--- Material for this exercise Enclosed Below ---
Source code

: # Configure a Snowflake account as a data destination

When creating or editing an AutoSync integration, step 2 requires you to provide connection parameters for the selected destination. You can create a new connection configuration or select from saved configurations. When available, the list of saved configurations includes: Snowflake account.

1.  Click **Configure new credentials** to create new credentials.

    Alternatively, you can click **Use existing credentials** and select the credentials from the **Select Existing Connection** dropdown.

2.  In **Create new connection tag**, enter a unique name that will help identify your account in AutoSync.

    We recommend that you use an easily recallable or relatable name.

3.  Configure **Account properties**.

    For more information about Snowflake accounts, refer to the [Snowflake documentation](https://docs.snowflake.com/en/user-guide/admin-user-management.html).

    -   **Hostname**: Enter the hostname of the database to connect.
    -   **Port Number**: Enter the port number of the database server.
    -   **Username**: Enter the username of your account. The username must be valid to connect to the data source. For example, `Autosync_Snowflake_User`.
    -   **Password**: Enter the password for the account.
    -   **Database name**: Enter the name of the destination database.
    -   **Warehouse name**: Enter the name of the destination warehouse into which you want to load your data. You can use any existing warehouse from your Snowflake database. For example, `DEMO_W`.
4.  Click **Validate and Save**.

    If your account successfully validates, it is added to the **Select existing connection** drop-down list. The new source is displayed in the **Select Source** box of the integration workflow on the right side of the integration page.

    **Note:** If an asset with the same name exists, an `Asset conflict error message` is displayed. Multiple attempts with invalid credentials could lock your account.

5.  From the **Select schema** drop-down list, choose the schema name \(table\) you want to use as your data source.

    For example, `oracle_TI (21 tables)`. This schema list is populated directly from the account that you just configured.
--- End of Enclosed Material for this exercise ---
*Exercise goal*. Set down only the lines above that fall between the line holding "a data destination" and the line holding "create new credentials.", inclusive, keeping each exact.

*Exercise response*.
: # Configure a Snowflake account as a data destination

When creating or editing an AutoSync integration, step 2 requires you to provide connection parameters for the selected destination. You can create a new connection configuration or select from saved configurations. When available, the list of saved configurations includes: Snowflake account.

1.  Click **Configure new credentials** to create new credentials.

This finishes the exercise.